:: EXERCISE ::
Every line in the records below with the string "path" needs to be copied out.

>>>

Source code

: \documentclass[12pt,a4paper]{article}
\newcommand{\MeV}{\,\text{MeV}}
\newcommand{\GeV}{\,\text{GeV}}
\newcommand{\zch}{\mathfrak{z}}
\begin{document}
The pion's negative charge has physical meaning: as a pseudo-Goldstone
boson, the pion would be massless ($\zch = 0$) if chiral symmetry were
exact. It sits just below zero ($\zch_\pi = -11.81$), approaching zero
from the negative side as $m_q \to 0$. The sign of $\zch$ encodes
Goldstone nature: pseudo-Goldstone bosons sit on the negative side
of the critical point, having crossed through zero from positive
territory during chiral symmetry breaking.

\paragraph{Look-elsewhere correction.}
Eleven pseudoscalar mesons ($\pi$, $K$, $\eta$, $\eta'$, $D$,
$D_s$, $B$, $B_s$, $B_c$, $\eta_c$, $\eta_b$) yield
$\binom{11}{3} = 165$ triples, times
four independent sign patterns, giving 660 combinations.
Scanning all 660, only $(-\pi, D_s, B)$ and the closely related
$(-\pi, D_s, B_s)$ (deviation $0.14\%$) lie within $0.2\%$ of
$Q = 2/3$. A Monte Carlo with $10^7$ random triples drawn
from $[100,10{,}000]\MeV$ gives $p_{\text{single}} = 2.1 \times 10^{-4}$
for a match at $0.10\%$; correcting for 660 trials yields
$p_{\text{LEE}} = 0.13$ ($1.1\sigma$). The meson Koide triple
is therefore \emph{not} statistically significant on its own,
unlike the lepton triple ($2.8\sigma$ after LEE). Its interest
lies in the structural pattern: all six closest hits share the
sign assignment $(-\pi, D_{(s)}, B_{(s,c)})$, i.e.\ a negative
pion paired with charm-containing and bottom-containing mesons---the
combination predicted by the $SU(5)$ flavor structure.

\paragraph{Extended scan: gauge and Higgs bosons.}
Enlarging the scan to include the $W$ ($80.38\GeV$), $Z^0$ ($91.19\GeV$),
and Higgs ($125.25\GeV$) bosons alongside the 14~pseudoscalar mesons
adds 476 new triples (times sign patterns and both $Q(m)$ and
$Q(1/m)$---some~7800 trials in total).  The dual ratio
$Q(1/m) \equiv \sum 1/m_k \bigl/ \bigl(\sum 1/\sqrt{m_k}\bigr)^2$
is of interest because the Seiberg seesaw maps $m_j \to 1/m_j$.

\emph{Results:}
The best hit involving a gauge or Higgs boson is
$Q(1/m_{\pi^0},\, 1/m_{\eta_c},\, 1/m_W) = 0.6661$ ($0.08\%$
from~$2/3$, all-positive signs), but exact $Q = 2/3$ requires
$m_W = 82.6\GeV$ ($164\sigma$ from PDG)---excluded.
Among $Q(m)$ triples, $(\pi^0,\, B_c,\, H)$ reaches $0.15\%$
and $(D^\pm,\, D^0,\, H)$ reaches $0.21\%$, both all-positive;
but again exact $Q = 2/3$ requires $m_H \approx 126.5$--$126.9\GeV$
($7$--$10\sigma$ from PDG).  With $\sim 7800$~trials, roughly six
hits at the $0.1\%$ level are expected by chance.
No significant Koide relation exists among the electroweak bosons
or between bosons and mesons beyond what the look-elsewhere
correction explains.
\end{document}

<<<
>>>

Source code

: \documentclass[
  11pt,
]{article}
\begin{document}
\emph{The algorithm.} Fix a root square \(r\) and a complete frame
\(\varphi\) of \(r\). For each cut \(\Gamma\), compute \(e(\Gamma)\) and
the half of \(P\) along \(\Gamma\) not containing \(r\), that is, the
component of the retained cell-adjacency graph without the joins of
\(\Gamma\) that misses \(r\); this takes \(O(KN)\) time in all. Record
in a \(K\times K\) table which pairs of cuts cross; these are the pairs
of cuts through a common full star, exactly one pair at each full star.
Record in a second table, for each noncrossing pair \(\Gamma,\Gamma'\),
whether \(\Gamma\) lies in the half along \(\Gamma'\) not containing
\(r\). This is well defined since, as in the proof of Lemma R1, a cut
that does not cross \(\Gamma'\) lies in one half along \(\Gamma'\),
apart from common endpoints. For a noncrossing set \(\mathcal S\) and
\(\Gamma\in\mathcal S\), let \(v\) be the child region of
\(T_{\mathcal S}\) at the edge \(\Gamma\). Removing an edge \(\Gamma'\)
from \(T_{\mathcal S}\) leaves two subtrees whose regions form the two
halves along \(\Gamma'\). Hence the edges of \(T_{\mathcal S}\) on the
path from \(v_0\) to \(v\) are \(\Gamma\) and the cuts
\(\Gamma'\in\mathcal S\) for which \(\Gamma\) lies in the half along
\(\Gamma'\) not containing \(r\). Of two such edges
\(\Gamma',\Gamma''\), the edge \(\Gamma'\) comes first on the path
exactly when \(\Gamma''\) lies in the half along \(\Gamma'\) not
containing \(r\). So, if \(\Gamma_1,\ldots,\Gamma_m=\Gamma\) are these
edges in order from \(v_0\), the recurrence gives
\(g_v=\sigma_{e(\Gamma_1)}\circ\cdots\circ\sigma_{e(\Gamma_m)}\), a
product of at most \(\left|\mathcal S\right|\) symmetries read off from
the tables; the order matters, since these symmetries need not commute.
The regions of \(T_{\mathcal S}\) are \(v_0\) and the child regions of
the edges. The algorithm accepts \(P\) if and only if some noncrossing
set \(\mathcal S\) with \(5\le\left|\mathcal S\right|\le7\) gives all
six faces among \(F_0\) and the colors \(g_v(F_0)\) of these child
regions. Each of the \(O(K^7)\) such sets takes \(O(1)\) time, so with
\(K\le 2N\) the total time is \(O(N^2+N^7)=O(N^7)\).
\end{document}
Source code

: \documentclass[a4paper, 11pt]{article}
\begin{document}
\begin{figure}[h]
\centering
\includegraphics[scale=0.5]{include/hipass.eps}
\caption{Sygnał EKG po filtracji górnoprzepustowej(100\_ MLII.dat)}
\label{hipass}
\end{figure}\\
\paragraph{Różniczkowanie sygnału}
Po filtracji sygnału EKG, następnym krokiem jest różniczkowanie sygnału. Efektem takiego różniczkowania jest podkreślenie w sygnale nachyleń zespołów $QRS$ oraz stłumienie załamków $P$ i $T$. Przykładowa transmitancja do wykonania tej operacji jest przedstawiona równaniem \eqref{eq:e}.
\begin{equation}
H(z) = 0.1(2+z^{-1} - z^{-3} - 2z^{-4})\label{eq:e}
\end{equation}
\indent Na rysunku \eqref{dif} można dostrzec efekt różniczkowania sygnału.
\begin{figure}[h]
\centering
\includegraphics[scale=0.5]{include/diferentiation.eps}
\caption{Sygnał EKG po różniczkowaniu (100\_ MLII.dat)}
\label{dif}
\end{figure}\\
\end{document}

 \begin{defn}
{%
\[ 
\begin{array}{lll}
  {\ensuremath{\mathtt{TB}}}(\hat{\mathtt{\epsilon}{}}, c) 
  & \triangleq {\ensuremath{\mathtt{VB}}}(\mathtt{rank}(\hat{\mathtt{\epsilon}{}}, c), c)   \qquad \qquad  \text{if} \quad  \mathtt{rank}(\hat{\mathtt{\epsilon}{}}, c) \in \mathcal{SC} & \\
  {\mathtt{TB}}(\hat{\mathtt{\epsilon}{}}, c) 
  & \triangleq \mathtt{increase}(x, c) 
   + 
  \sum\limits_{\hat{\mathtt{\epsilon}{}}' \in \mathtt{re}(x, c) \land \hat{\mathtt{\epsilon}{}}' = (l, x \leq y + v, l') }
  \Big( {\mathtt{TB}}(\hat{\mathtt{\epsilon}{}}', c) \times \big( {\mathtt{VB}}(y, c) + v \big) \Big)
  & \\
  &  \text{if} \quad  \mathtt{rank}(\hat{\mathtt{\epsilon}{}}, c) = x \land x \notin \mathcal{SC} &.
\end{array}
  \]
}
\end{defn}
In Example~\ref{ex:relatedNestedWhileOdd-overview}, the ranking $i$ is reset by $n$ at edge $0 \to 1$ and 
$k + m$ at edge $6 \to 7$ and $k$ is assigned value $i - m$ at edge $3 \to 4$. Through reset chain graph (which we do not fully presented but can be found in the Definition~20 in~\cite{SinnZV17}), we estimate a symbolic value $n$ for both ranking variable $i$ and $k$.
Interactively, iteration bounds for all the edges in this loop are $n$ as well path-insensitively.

<<<

:: OUTPUT ::
path from \(v_0\) to \(v\) are \(\Gamma\) and the cuts
\(\Gamma',\Gamma''\), the edge \(\Gamma'\) comes first on the path
Interactively, iteration bounds for all the edges in this loop are $n$ as well path-insensitively.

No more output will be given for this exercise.